Shadowrun: Hong Kong [official site] is the third-and-a-half time around the block for this cyberpunk-but-with-elves roleplaying series, and by now there’s a routine and a rhythm. You build a Shadowrunner, a secretive mercenary who can fight with technical or mystical powers (or a combination of the two), leading a team of fixed-spec allies with big personalities through real-time exploration and turn-based action. This time, the setting is one of the touchstones of 80s cyberpunk, and we’re dealing with Triads, social segregation and city-wide nightmares in addition to the usual gang war, troll mercenaries and magic-assisted corporate espionage.

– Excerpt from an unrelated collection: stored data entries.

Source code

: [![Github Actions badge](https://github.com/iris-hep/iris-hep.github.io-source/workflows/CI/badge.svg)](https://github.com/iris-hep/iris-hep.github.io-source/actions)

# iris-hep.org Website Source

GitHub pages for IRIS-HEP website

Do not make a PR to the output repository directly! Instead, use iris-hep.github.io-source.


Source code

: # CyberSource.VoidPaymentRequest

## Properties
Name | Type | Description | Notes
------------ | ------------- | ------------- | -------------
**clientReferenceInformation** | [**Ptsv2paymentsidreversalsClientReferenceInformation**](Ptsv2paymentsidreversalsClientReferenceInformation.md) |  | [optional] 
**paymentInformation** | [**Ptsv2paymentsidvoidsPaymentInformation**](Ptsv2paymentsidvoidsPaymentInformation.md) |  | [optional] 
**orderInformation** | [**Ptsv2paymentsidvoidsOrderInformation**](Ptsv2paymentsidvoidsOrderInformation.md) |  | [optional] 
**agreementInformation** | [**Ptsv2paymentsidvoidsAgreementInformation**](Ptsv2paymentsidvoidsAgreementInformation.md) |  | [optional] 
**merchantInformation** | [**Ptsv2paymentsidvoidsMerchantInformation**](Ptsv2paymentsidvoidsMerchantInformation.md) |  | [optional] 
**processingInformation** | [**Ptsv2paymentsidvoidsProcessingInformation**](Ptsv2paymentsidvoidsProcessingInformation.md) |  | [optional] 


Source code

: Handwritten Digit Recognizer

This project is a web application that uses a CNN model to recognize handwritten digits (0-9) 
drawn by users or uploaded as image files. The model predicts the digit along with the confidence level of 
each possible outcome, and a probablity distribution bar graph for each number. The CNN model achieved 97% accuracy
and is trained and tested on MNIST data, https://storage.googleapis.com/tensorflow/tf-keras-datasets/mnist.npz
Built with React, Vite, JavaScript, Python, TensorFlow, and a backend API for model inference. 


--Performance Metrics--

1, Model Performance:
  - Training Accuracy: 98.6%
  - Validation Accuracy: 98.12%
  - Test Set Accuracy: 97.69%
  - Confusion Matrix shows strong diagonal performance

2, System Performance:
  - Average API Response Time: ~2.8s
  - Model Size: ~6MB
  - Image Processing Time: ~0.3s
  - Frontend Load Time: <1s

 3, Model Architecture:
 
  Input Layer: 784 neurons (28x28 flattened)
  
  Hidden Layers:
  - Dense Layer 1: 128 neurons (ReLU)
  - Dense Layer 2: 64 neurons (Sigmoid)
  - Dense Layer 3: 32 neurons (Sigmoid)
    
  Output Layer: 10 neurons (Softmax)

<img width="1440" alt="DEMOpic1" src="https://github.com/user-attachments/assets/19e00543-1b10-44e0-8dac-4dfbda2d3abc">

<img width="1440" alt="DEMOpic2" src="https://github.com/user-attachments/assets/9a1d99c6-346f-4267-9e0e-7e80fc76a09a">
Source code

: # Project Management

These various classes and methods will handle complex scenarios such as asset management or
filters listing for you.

The scope is larger – some of the environments are enormous – but broadly speaking it’s business as usual, with a few new tricks to dabble with and a ton of new art and writing. Further Adventures In Shadowrun rather than Great Leap Forwards. Granted, this is what was promised in the successful Kickstarter (the series’ second), but there is now that nagging sense that this could perhaps be a (very generous) expansion pack rather than whole new game.
The most obvious place the money’s been spent is on art: these massive locales and missions with bespoke, hugely ornate decor, most of which is purely backdrop. Take, for instance, the main hub, a sprawling, dockside underworld town which houses your base, quest-givers, a load of different shops, a bunch of oddballs to chat to and a smattering of micro-missions.
In theory, it’s great that there’s so much to look at, from Majong parlours to docked battleships, magic dens, caravans full of mad drones and illicit augmentation labs, all adorned with dirty neon or sinister leylines. The art is meticulous, luxurious (at least within the confines of this series’ slightly cardboard cut-out presentation). In practice, it’s a hell of a lot of schlepping around static scenery you saw hours ago, absorbed and then took for granted because all you need from it is to hit the same few spots again and again. It’s big for big’s sake, and not supported by quite enough to do.
The other big focus is story, deemed to be What The Fans Want, and that too feels Big For Big’s Sake at times. The central mystery, of why a foster-father you haven’t seen for years has summoned you to a nightmare-plagued Hong Kong, only to immediately go missing and for you to be framed for a crime you didn’t commit, certainly has some grab, probably more so than the conspiracies of the two preceding games.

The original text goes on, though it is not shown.